Take good old PIII wided the execution width (port 5, AGU with Sandy Bridge, Macro Op Fusion, etc.) and reduced instruction latencies. Paired with SMT, Prefetch and fast caches. So yes not revolutionary but extremly successful in any regard.
AMD is the again the first who did the near impossible - a wide x86 decoder. Fantastic! But they split this power in two halves. What a waste!
Intel is very decoder limited so this could have become a major advantage. Intel is struggling and added a loop trace cache in Sandy Bridge to compensate for these limitations. AMD comes out with a full solution but just wastes it!
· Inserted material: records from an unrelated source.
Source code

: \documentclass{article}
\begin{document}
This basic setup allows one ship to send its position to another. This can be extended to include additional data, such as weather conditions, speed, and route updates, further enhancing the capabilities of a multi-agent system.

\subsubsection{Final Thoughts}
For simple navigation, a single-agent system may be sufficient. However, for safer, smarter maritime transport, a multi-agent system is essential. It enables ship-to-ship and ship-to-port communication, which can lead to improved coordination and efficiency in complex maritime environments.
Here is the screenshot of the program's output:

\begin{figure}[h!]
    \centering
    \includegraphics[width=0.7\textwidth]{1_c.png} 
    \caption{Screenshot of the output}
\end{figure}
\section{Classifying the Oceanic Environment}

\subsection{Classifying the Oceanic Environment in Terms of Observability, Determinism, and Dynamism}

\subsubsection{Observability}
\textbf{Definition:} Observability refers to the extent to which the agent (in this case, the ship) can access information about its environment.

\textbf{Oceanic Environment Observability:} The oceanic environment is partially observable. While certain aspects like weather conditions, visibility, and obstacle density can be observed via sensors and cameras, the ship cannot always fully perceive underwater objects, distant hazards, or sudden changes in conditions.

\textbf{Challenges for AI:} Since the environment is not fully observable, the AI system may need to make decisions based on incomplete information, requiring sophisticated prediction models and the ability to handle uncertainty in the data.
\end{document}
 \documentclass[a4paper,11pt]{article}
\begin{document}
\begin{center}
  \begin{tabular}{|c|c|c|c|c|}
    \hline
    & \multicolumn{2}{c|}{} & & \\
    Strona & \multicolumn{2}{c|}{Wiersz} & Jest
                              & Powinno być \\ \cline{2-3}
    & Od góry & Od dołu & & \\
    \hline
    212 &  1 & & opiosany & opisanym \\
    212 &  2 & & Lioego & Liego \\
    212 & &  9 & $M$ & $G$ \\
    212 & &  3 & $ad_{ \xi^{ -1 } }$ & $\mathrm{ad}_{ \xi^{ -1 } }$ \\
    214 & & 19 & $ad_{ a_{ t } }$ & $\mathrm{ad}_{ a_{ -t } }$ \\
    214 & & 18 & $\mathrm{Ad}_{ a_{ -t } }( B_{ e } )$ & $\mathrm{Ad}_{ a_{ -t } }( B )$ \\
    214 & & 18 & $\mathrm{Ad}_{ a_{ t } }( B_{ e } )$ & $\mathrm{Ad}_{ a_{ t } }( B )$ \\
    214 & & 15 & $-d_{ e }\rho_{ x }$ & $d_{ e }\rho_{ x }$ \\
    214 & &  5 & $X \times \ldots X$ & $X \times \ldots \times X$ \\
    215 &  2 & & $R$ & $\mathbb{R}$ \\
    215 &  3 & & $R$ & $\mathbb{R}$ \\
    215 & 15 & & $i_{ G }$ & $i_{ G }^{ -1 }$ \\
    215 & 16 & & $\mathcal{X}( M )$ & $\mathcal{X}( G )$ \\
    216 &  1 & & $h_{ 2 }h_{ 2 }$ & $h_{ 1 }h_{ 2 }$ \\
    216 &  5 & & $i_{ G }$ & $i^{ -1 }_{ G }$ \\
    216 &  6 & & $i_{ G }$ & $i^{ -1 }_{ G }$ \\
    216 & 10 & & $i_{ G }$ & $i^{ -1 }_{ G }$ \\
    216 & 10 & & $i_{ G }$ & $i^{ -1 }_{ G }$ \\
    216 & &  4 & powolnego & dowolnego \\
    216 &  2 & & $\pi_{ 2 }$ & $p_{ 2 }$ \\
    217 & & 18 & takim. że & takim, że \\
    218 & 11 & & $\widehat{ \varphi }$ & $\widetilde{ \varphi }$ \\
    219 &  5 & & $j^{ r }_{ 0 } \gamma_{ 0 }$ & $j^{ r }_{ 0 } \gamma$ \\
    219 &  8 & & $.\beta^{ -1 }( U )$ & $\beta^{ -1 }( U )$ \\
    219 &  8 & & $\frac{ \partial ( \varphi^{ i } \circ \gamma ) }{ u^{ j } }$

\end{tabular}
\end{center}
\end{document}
As I said. Bulldozer will bring a great decoder, a good FPU, finally also prefetchers and long L/S queues. But all these great things are completly annihilated by (integer) CMT and the high frequency design. If they remove those two points which just break Bulldozer (again slower than predecessor per die size) then everything could be really fine. If those are fixed AMD could become roughly on par with Intel regarding overall performance, performance per die size, performance per Watt. But with the first BD incarnation they will even lack more behind as they do now. This is only covered by the 32 nm transition and the ability to issue 8 cores.
And to come back again:
So basically your id to improve BD is remove the shared decoders, widen the exeuction resources and use SMT to use those addes resources? So BD should become like SB and the traditional core design? How revolutionary -_-
Issuing a P4-like design is also not revolutionary. CMT is okay. But CMT is just stupid on x86 as x86 is so much decoder limited. CMT on FPU is clever because many applications don't use FPU and FPU costs really a lot of die space. But on integer? Double cores but then half the core it self? What is the logic inside? Yes there is a gain but you could achieve that with SMT as well at almost no cost.